**DATA SUPPLIED:**
# # # # #

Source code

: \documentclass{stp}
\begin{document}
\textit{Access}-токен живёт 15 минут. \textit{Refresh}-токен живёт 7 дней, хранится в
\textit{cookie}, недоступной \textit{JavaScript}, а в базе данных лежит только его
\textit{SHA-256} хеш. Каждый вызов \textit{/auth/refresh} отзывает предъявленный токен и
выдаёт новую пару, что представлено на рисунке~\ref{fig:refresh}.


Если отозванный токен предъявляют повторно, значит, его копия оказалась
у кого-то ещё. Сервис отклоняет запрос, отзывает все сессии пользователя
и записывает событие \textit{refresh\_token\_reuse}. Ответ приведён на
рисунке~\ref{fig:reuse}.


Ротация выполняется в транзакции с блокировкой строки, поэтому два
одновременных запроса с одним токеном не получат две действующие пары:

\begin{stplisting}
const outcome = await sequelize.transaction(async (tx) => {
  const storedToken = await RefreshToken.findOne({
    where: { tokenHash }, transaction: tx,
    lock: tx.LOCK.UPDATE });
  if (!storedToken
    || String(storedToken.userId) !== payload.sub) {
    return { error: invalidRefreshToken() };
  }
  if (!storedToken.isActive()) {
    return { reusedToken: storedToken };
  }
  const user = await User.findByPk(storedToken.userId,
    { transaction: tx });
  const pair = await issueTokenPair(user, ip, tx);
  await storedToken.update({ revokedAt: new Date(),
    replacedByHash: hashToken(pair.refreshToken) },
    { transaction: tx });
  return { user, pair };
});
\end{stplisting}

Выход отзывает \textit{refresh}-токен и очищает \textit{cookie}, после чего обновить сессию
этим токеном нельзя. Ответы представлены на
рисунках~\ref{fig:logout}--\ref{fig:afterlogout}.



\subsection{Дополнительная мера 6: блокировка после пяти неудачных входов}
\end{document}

# # # # #

**EXERCISE:**
One inclusive range is required: first line of the data through the line containing "лежит только его". Set it down exactly and output nothing else.

**RESULT OF THE EXERCISE:**
Source code

: \documentclass{stp}
\begin{document}
\textit{Access}-токен живёт 15 минут. \textit{Refresh}-токен живёт 7 дней, хранится в
\textit{cookie}, недоступной \textit{JavaScript}, а в базе данных лежит только его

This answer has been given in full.